Real Boys and Xenomorphs

Alien is my favourite film. It’s horror at its finest: based on suspense and dramatic tension and dark mystique (the latter thanks to H. R. Giger‘s infamous design for the sets and the eponymous alien). The jump-scare is barely present. Like Jaws, the fear comes from not seeing the monster, only knowing it’s hiding somewhere just out of sight.

Image credit: Digital Spy

Five sequels have appeared since (not counting the Alien vs Predator crossovers). Following the fate of most sequels, they don’t approach the success of the original — with the exception of the first sequel, creatively titled Aliens, which is more of a science-fiction action adventure. But they each develop the mythos of the predatory aliens, known in the films as Xenomorphs.

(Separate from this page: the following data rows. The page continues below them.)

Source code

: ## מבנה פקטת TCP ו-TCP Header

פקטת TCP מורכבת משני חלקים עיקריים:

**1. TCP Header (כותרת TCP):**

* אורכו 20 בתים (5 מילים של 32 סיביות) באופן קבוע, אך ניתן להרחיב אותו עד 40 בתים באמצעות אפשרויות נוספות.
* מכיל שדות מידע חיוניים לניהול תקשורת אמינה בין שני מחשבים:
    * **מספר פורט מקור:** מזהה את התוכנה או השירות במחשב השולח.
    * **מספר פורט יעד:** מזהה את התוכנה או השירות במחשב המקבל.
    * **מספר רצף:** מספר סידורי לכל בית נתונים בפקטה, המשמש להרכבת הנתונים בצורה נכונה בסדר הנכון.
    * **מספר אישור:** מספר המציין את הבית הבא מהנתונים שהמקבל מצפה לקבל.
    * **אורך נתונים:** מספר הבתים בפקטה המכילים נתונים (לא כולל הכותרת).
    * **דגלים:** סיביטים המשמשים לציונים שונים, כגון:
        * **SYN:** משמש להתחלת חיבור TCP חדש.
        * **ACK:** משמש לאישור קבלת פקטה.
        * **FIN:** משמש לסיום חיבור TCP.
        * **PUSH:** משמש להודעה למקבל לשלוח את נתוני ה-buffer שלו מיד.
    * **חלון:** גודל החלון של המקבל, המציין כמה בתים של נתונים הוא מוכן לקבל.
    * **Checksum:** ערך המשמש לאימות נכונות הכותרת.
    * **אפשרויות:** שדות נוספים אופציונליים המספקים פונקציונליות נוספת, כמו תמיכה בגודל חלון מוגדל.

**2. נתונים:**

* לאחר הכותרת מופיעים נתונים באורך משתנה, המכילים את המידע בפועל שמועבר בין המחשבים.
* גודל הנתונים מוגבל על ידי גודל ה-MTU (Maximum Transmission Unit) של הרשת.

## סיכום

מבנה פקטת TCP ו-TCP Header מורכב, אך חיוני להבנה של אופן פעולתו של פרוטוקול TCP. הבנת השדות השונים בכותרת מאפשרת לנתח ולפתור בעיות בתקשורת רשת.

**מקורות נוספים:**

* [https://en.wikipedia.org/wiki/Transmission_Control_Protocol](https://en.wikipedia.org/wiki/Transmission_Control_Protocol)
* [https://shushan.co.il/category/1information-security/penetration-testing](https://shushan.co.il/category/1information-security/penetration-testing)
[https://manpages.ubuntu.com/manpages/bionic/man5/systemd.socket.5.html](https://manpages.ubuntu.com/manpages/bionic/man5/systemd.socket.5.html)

I’ve recently rewatched the most recent, and perhaps the most vilified, instalments in the series: Prometheus and Alien: Covenant. Both are prequels to the original film, and the thirty year gap necessitated some stylistic changes.

These two films at first appear to sell themselves on the promise of exploring a prominent mystery from the original Alien: what is the Space Jockey, why was it carrying the Xenomorph eggs? The Space Jockey is found by the crew of the Nostromo after they pick up a distress call. They find an ancient crashed spaceship housing a giant, fossilised pilot: the Jockey. In the cargo hold they find thousands of eggs, one of which becomes the Xenomorph antagonist of the film.

The Space Jockey
Image credit:

Everyone loved the Space Jockey. There is huge mystique around it. Giger’s elephantine design, the strangely organic design of the chamber, the sheer scale of it (see the humans in the photo).

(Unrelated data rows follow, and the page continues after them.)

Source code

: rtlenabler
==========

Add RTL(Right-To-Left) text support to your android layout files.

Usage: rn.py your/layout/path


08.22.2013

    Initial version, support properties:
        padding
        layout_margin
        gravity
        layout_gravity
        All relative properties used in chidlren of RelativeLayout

But ultimately the films are quite the disappointment in exploring the Space Jockey mythos. They turn out to be a race of super intelligent psychopaths who seeded the Earth with life millions of years ago, and since then somehow decided to kill all life with deadly bioweapons (the Xenomorphs). A mixture of bad story decisions, and probably some editorial interference from the studio, meant that the films simply didn’t live up to the hype.

I don’t think they could have possibly succeeded anyway, as the imagination always trumps reality. That is the primary reason the original film was so effective. The Jockey storyline was doomed to failure.

David the Android
Image credit: Den of Geek

But I still love both Prometheus and Alien: Covenant, for another reason entirely. I think that the heart of these films is the android David. Throughout the films he has his own quiet, sinister subplot: he murders various people in pursuit of discovering more about the creation of life, the Jockeys, and the Xenomorphs. In the course of two films, he overthrows his tyrannical ‘father’ (who delights in telling David that he created him, but is bitterly jealous of his immortality) and becomes a cross between a philosophising monk and mad scientist.

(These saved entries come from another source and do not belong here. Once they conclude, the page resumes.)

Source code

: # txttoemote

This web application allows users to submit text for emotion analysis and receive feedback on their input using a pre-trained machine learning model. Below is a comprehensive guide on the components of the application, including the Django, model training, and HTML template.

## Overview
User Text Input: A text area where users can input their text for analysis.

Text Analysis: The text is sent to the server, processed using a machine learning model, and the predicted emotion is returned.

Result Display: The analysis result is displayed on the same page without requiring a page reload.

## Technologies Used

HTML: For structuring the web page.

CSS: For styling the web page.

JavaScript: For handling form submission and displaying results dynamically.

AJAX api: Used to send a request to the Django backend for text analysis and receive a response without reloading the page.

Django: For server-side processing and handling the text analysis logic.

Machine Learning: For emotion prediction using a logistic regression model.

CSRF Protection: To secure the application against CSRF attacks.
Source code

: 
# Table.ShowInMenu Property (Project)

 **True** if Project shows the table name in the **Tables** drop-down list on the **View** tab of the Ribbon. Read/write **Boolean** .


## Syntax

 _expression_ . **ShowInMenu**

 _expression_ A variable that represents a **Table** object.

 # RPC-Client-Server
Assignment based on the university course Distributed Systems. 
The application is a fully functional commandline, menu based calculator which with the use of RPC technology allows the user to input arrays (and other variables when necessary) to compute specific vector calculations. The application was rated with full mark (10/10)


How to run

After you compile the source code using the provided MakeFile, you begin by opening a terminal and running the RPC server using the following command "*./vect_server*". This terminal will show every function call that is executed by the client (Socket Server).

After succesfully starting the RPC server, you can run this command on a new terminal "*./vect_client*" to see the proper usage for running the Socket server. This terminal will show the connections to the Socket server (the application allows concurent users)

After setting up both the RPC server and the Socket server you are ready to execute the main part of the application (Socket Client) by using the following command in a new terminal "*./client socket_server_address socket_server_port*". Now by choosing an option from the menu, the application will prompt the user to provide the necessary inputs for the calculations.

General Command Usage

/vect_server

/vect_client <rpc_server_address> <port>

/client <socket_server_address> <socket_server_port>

David is Pinocchio’s dark side.

Committing genocide against the Xenomorphs’ creators, experimenting on humans, crafting the Xenomorph form in pursuit of the “perfect organism”, David spends both films pursuing the power of God, the power to create life. In doing so, he is looking for a way to become a real boy.

This aspect of both films is often overlooked, and on repeated viewing it is the standout storyline — the one that delivers. Michael Fassbender‘s performance brings it all together, and I find David to be the most believable and interesting quietly-mad character in modern film.

If there’s another Alien film in the pipeline, I’d rather see a David spin-off than anything else. Take a watch of Prometheus and Alien: Covenant if you haven’t already, and take note of David. I’m convinced it’s a masterclass in character creation.